MUMBAI (Thomson Reuters Foundation) - Government officials in India's Maharashtra state have called for talks between protesters who tried to storm a Hindu temple that bars entry to women and temple officials, as a campaign for equal access to temples gathers momentum.
Chief Minister Devendra Fadnavis met women activists on Wednesday, a day after hundreds of them tried to force their way into the Shani Shingnapur temple in Ahmednagar in western India, clashing with villagers. Police briefly detained the protesters.
Fadnavis said state officials would facilitate talks between the activists and temple authorities, as #RightoPray trended on Twitter for a second day in India.

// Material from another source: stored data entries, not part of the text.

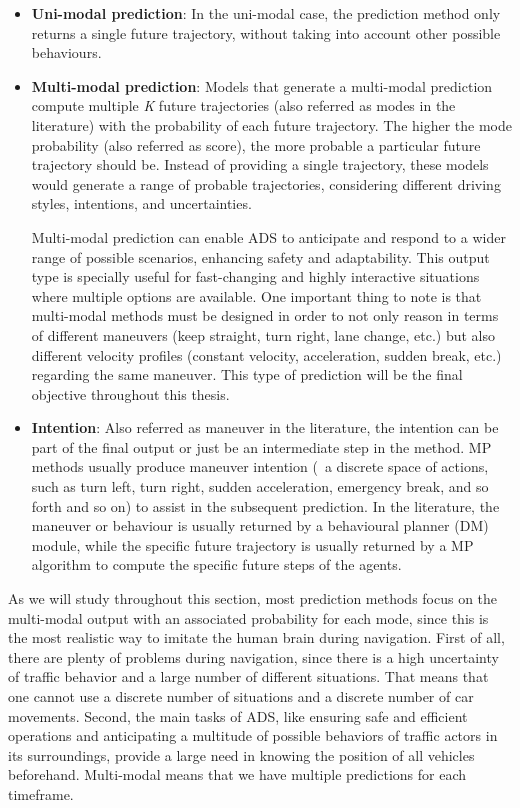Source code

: \begin{itemize}
	
	\item \textbf{Uni-modal prediction}: In the uni-modal case, the prediction method only returns a single future trajectory, without taking into account other possible behaviours. 
	
	\item \textbf{Multi-modal prediction}: Models that generate a multi-modal prediction compute multiple \textit{K} future trajectories (also referred as modes in the literature) with the probability of each future trajectory. The higher the mode probability (also referred as score), the more probable a particular future trajectory should be. Instead of providing a single trajectory, these models would generate a range of probable trajectories, considering different driving styles, intentions, and uncertainties. 
	
	Multi-modal prediction can enable \ac{ADS} to anticipate and respond to a wider range of possible scenarios, enhancing safety and adaptability. This output type is specially useful for fast-changing and highly interactive situations where multiple options are available. One important thing to note is that multi-modal methods must be designed in order to not only reason in terms of different maneuvers (keep straight, turn right, lane change, etc.) but also different velocity profiles (constant velocity, acceleration, sudden break, etc.) regarding the same maneuver. This type of prediction will be the final objective throughout this thesis.
	
	\item \textbf{Intention}: Also referred as maneuver in the literature, the intention can be part of the final output or just be an intermediate step in the method. \ac{MP} methods usually produce maneuver intention (\ie \ a discrete space of actions, such as turn left, turn right, sudden acceleration, emergency break, and so forth and so on) to assist in the subsequent prediction. In the literature, the maneuver or behaviour is usually returned by a behavioural planner (\ac{DM}) module, while the specific future trajectory is usually returned by a \ac{MP} algorithm to compute the specific future steps of the agents.
\end{itemize}

As we will study throughout this section, most prediction methods focus on the multi-modal output with an associated probability for each mode, since this is the most realistic way to imitate the human brain during navigation. First of all, there are plenty of problems during navigation, since there is a high uncertainty of traffic behavior and a large number of different situations. That means that one cannot use a discrete number of situations and a discrete number of car movements. Second, the main tasks of \ac{ADS}, like ensuring safe and efficient operations and anticipating a multitude of possible behaviors of traffic actors in its surroundings, provide a large need in knowing the position of all vehicles beforehand. Multi-modal means that we have multiple predictions for each timeframe. 

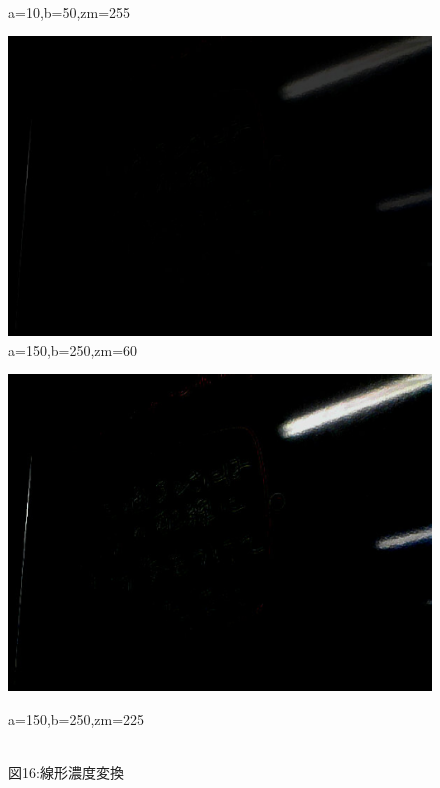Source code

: ﻿\documentclass[a4j,11pt]{jarticle}
\begin{document}
\begin{figure}[tb]
\begin{minipage}{0.49\hsize}
   \\a=10,b=50,zm=255
 \end{minipage}
 \begin{minipage}{0.49\hsize} %
   \center
   \includegraphics[width=\hsize]{./eps/contrast-linear-highlow.eps}
   \\a=150,b=250,zm=60
 \end{minipage}
 \begin{minipage}{0.49\hsize} %
   \center
   \includegraphics[width=\hsize]{./eps/contrast-linear-highhigh.eps}

   a=150,b=250,zm=225
 \end{minipage}
 \\
 図16:線形濃度変換
 \label{fig:affine2}
\end{figure}
\end{document}
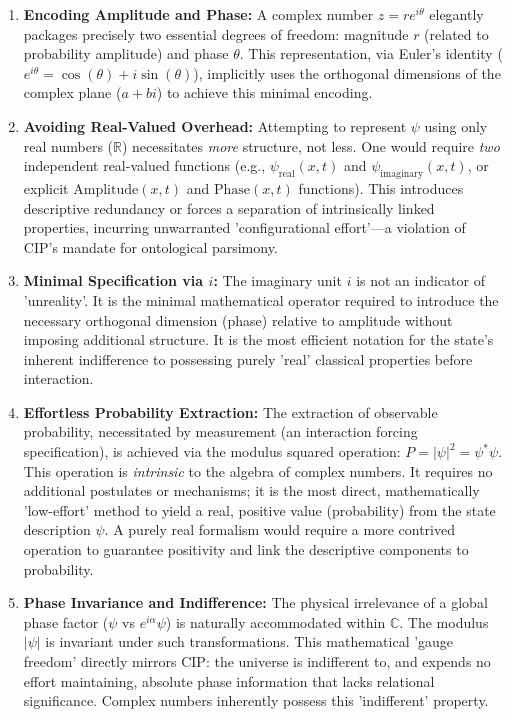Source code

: \documentclass[11pt, a4paper]{article}
\newcommand{\subt}[1]{\mathrm{#1}}
\begin{document}
\begin{enumerate}
    \item \textbf{Encoding Amplitude and Phase:} A complex number $z = r e^{i\theta}$ elegantly packages precisely two essential degrees of freedom: magnitude $r$ (related to probability amplitude) and phase $\theta$. This representation, via Euler's identity ($e^{i\theta} = \cos(\theta) + i \sin(\theta)$), implicitly uses the orthogonal dimensions of the complex plane ($a + bi$) to achieve this minimal encoding.

    \item \textbf{Avoiding Real-Valued Overhead:} Attempting to represent $\psi$ using only real numbers ($\mathbb{R}$) necessitates \textit{more} structure, not less. One would require \textit{two} independent real-valued functions (e.g., $\psi_{\subt{real}}(x,t)$ and $\psi_{\subt{imaginary}}(x,t)$, or explicit $\mathrm{Amplitude}(x,t)$ and $\mathrm{Phase}(x,t)$ functions). This introduces descriptive redundancy or forces a separation of intrinsically linked properties, incurring unwarranted 'configurational effort'—a violation of CIP's mandate for ontological parsimony.

    \item \textbf{Minimal Specification via $i$:} The imaginary unit $i$ is not an indicator of 'unreality'. It is the minimal mathematical operator required to introduce the necessary orthogonal dimension (phase) relative to amplitude without imposing additional structure. It is the most efficient notation for the state's inherent indifference to possessing purely 'real' classical properties before interaction.

    \item \textbf{Effortless Probability Extraction:} The extraction of observable probability, necessitated by measurement (an interaction forcing specification), is achieved via the modulus squared operation: $P = |\psi|^2 = \psi^*\psi$. This operation is \textit{intrinsic} to the algebra of complex numbers. It requires no additional postulates or mechanisms; it is the most direct, mathematically 'low-effort' method to yield a real, positive value (probability) from the state description $\psi$. A purely real formalism would require a more contrived operation to guarantee positivity and link the descriptive components to probability.

    \item \textbf{Phase Invariance and Indifference:} The physical irrelevance of a global phase factor ($\psi$ vs $e^{i\alpha}\psi$) is naturally accommodated within $\mathbb{C}$. The modulus $|\psi|$ is invariant under such transformations. This mathematical 'gauge freedom' directly mirrors CIP: the universe is indifferent to, and expends no effort maintaining, absolute phase information that lacks relational significance. Complex numbers inherently possess this 'indifferent' property.


\end{enumerate}
\end{document}
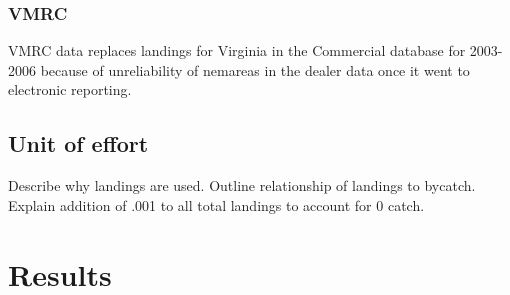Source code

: \documentclass{article}
\begin{document}
\subsubsection{VMRC}
VMRC data replaces landings for Virginia in the Commercial database for 2003-2006 because of unreliability of nemareas in the dealer data once it went to electronic reporting.

\subsection{Unit of effort}
Describe why landings are used. Outline relationship of landings to bycatch. Explain addition of .001 to all total landings to account for 0 catch.

\section{Results}
\end{document}
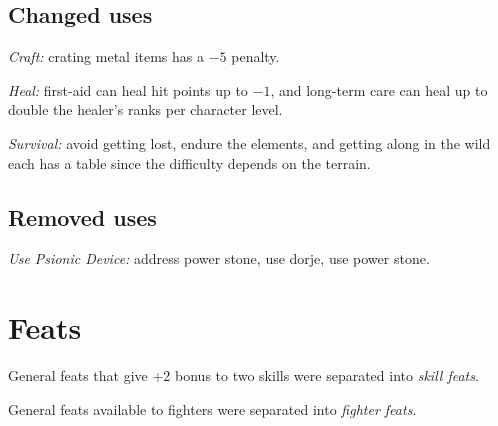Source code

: \subsection{Changed uses}
\begin{itemize*}
\item \textit{Craft:} crating metal items has a $-5$ penalty.
\item \textit{Heal:} first-aid can heal hit points up to $-1$, and long-term care can heal up to double the healer's ranks per character level.
\item \textit{Survival:} avoid getting lost, endure the elements, and getting along in the wild each has a table since the difficulty depends on the terrain.
\end{itemize*}

\subsection{Removed uses}
\begin{itemize*}
\item \textit{Use Psionic Device:} address power stone, use dorje, use power stone.
\end{itemize*}

\section{Feats}
\begin{itemize*}
\item General feats that give +2 bonus to two skills were separated into \textit{skill feats}.
\item General feats available to fighters were separated into \textit{fighter feats}.
\end{itemize*}

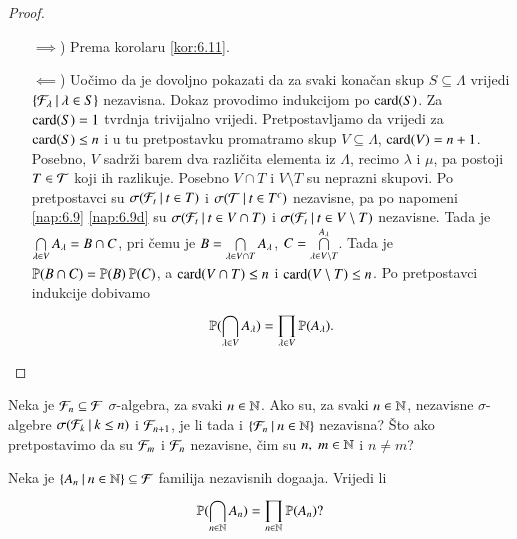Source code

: \begin{proof}
    \begin{enumerate}
        \item[$\implies$)] Prema korolaru \ref{kor:6.11}.
        \item[$\impliedby$)] Uo\v cimo da je dovoljno pokazati da za svaki kona\v can skup $S \subseteq \Lambda$ vrijedi $\{{\mathcal{F}_\lambda} \: | \: {\lambda \in S}\}$ nezavisna.
        Dokaz provodimo indukcijom po $\textnormal{card}({S})$.
        Za $\textnormal{card}({S}) = 1$ tvrdnja trivijalno vrijedi.
        Pretpostavljamo da vrijedi za $\textnormal{card}({S}) \leq n$ i u tu pretpostavku promatramo skup $V \subseteq \Lambda$, $\textnormal{card}({V}) = n + 1$.
        Posebno, $V$ sadr\v zi barem dva razli\v cita elementa iz $\Lambda$, recimo $\lambda$ i $\mu$, pa postoji $T \in \mathcal{T}$ koji ih razlikuje.
        Posebno $V \cap T$ i $V \setminus T$ su neprazni skupovi.
        Po pretpostavci su $\sigma({\mathcal{F}_t} \: | \: {t \in T})$ i $\sigma({\mathcal{T}} \: | \: {t \in T^c})$ nezavisne, pa po napomeni \ref{nap:6.9}  \ref{nap:6.9d} su $\sigma({\mathcal{F}_t} \: | \: {t \in V \cap T})$ i $\sigma({\mathcal{F}_t} \: | \: {t \in V \setminus T})$ nezavisne.
        Tada je $\bigcap\limits_{\lambda \in V}^{} A_\lambda = B \cap C$, pri \v cemu je $B = \bigcap\limits_{\lambda \in V \cap T}^{} A_\lambda$, $C = \bigcap\limits_{\lambda \in V \setminus T}^{A_\lambda}$.
        Tada je $\mathbb{P}({B \cap C}) = \mathbb{P}({B}) \: \mathbb{P}({C})$, a $\textnormal{card}({V \cap T}) \leq n$ i $\textnormal{card}({V \setminus T}) \leq n$.
        Po pretpostavci indukcije dobivamo
        \begin{equation*}
            \mathbb{P}({\bigcap\limits_{\lambda \in V}^{} A_\lambda}) = \prod\limits_{\lambda \in V}^{} \mathbb{P}({A_\lambda}).
        \end{equation*}
    \end{enumerate}
\end{proof}

\begin{zad} \label{zad:6.13}
    Neka je $\mathcal{F}_n \subseteq \mathcal{F}$ $\sigma$-algebra, za svaki $n \in \mathbb{N}$.
    Ako su, za svaki $n \in \mathbb{N}$, nezavisne $\sigma$-algebre $\sigma({\mathcal{F}_k} \: | \: {k \leq n})$ i $\mathcal{F}_{n + 1}$, je li tada i $\{{\mathcal{F}_n} \: | \: {n \in \mathbb{N}}\}$ nezavisna?
    \v Sto ako pretpostavimo da su $\mathcal{F}_m$ i $\mathcal{F}_n$ nezavisne, \v cim su $n, \; m \in \mathbb{N}$ i $n \neq m$?
\end{zad}

\begin{zad} \label{zad:6.14}
    Neka je $\{{A_n} \: | \: {n \in \mathbb{N}}\} \subseteq \mathcal{F}$ familija nezavisnih doga\dj aja.
    Vrijedi li
    \begin{equation*}
        \mathbb{P}({\bigcap\limits_{n \in \mathbb{N}}^{} A_n}) = \prod\limits_{n \in \mathbb{N}}^{} \mathbb{P}({A_n})?
    \end{equation*}
\end{zad}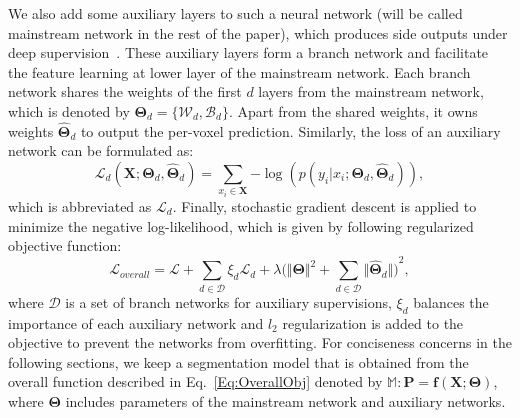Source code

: \documentclass[10pt,twocolumn,letterpaper]{article}
\begin{document}
We also add some auxiliary layers to such a neural network (will be called mainstream network in the rest of the paper), which produces side outputs under deep supervision~\cite{lee2015deeply}. These auxiliary layers form a branch network and facilitate the feature learning at lower layer of the mainstream network. Each branch network shares the weights of the first $d$ layers from the mainstream network, which is denoted by $\boldsymbol{\Theta}_d = \{\mathcal{W}_d , \mathcal{B}_d\}$. Apart from the shared weights, it owns weights $\widehat{\boldsymbol{\Theta}}_d$ to output the per-voxel prediction. Similarly, the loss of an auxiliary network can be formulated as:
\begin{equation}\label{Eq:SoftmaxLoss}
\mathcal{L}_d(\mathbf{X}; \boldsymbol{\Theta}_d, \widehat{\boldsymbol{\Theta}}_d) = \sum_{x_i\in \mathbf{X}}{-\log(p(y_i | x_i; \boldsymbol{\Theta}_d, \widehat{\boldsymbol{\Theta}}_d))},
\end{equation}
which is abbreviated as $\mathcal{L}_d$. Finally, stochastic gradient descent is applied to minimize the negative log-likelihood, which is given by following regularized objective function:
\begin{equation}\label{Eq:OverallObj}
\mathcal{L}_{overall} = \mathcal{L} + \sum_{d\in \mathcal{D}}\xi_d\mathcal{L}_d + \lambda ({\Vert \boldsymbol{\Theta} \Vert}^2 + \sum_{d\in \mathcal{D}}{\Vert \widehat{\boldsymbol{\Theta}}_d \Vert)}^2,
\end{equation}
where $\mathcal{D}$ is a set of branch networks for auxiliary supervisions, $\xi_d$ balances the importance of each auxiliary network and $l_2$ regularization is added to the objective to prevent the networks from overfitting. For conciseness concerns in the following sections, we keep a segmentation model that is obtained from the overall function described in Eq.~\ref{Eq:OverallObj} denoted by $\mathbb{M}: \mathbf{P} = {\mathbf{f}\!\left(\mathbf{X}; \boldsymbol{\Theta}\right)}$, where $\boldsymbol{\Theta}$ includes parameters of the mainstream network and auxiliary networks.
\end{document}
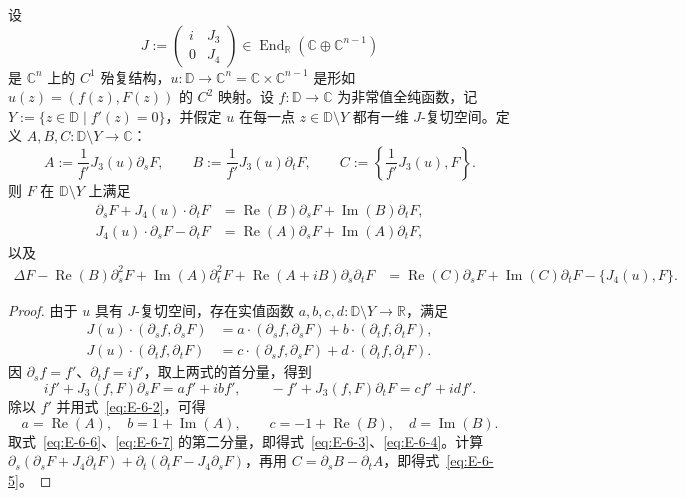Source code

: \begin{lemma}\label{lem:E-6-3}
设
\begin{equation}\label{eq:E-6-1}
  J:=\begin{pmatrix}i&J_3\\0&J_4\end{pmatrix}
  \in\operatorname{End}_{\mathbb R}(\mathbb C\oplus\mathbb C^{n-1})
\end{equation}
是 $\mathbb C^n$ 上的 $C^1$ 殆复结构，$u:\mathbb D\to\mathbb C^n=\mathbb C\times\mathbb C^{n-1}$ 是形如 $u(z)=(f(z),F(z))$ 的 $C^2$ 映射。设 $f:\mathbb D\to\mathbb C$ 为非常值全纯函数，记 $Y:=\{z\in\mathbb D\mid f'(z)=0\}$，并假定 $u$ 在每一点 $z\in\mathbb D\setminus Y$ 都有一维 $J$-复切空间。定义 $A,B,C:\mathbb D\setminus Y\to\mathbb C$：
\begin{equation}\label{eq:E-6-2}
  A:=\frac1{f'}J_3(u)\partial_sF,\qquad
  B:=\frac1{f'}J_3(u)\partial_tF,\qquad
  C:=\left\{\frac1{f'}J_3(u),F\right\}.
\end{equation}
则 $F$ 在 $\mathbb D\setminus Y$ 上满足
\begin{align}
  \partial_sF+J_4(u)\cdot\partial_tF
    &=\operatorname{Re}(B)\partial_sF
       +\operatorname{Im}(B)\partial_tF,\label{eq:E-6-3}\\
  J_4(u)\cdot\partial_sF-\partial_tF
    &=\operatorname{Re}(A)\partial_sF
       +\operatorname{Im}(A)\partial_tF,\label{eq:E-6-4}
\end{align}
以及
\begin{align}
  \Delta F-\operatorname{Re}(B)\partial_s^2F
  +\operatorname{Im}(A)\partial_t^2F
  +\operatorname{Re}(A+iB)\partial_s\partial_tF
  &=\operatorname{Re}(C)\partial_sF
     +\operatorname{Im}(C)\partial_tF
     -\{J_4(u),F\}.\label{eq:E-6-5}
\end{align}
\end{lemma}

\begin{proof}
由于 $u$ 具有 $J$-复切空间，存在实值函数 $a,b,c,d:\mathbb D\setminus Y\to\mathbb R$，满足
\begin{align}
  J(u)\cdot(\partial_sf,\partial_sF)
    &=a\cdot(\partial_sf,\partial_sF)
      +b\cdot(\partial_tf,\partial_tF),\label{eq:E-6-6}\\
  J(u)\cdot(\partial_tf,\partial_tF)
    &=c\cdot(\partial_sf,\partial_sF)
      +d\cdot(\partial_tf,\partial_tF).\label{eq:E-6-7}
\end{align}
因 $\partial_sf=f'$、$\partial_tf=if'$，取上两式的首分量，得到
\[
  if'+J_3(f,F)\partial_sF=af'+ibf',\qquad
  -f'+J_3(f,F)\partial_tF=cf'+idf'.
\]
除以 $f'$ 并用式~\eqref{eq:E-6-2}，可得
\[
  a=\operatorname{Re}(A),\quad b=1+\operatorname{Im}(A),
  \qquad c=-1+\operatorname{Re}(B),\quad d=\operatorname{Im}(B).
\]
取式~\eqref{eq:E-6-6}、\eqref{eq:E-6-7} 的第二分量，即得式~\eqref{eq:E-6-3}、\eqref{eq:E-6-4}。计算 $\partial_s(\partial_sF+J_4\partial_tF)+\partial_t(\partial_tF-J_4\partial_sF)$，再用 $C=\partial_sB-\partial_tA$，即得式~\eqref{eq:E-6-5}。
\end{proof}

"Indian culture and the Hindu religion have always given women the right to worship," Fadnavis said in a tweet late on Tuesday. "A change in tradition in accordance with the times is our culture. Discrimination in worshipping is not our culture."
The temple, which has barred women for centuries from the inner sanctum that is dedicated to Shani, or Saturn, is one of a handful in India that bars women.
The popular Sabarimala Ayyappa temple in southern Kerala state, which denies entry to women of reproductive age, is the subject of a petition in the Supreme Court, which has asked temple authorities to explain why they forbid women entry.
Politicians and spiritual leaders have weighed in on the highly contentious issue, with the head of the lawyers' group that filed the Sabarimala temple petition saying they had received hundreds of death threats for their action.
"There is discrimination against women across religions," said Flavia Agnes, a women's rights lawyer and co-founder of Majlis legal center in Mumbai. "It's high time we took this up as an issue about equality for women, and not just entry into a temple."